→ Your instructions
Whenever the word "return" appears on a line of the material below, that line is counted; state the total alone.

→ Source data
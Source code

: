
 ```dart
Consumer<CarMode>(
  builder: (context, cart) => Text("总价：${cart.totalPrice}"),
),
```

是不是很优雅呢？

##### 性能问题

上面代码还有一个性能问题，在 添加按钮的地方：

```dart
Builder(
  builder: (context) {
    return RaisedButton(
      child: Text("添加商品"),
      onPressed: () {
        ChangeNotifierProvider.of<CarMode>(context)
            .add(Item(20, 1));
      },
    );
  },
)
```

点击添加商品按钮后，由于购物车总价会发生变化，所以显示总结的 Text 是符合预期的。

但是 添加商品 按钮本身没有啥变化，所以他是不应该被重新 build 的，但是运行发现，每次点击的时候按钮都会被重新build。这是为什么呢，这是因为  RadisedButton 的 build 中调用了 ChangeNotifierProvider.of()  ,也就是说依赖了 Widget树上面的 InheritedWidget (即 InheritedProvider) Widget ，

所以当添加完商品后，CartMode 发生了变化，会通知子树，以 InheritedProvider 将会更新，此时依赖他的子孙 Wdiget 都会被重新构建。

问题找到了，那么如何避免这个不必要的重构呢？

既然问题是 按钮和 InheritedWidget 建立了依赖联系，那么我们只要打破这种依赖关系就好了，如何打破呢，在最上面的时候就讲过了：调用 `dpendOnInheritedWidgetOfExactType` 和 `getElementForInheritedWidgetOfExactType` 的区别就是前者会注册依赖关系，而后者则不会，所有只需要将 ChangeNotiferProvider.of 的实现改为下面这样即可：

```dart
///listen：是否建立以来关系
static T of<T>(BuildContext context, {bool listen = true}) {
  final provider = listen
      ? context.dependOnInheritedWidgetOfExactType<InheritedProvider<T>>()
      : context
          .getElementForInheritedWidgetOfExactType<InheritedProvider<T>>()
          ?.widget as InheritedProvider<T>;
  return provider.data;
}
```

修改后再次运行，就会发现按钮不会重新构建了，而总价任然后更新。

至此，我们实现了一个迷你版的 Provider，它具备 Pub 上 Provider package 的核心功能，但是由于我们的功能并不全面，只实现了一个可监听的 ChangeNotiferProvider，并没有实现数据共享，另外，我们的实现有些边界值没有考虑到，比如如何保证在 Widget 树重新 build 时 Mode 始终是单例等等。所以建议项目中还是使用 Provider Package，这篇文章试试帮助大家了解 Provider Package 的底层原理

→ Result of the exercise
2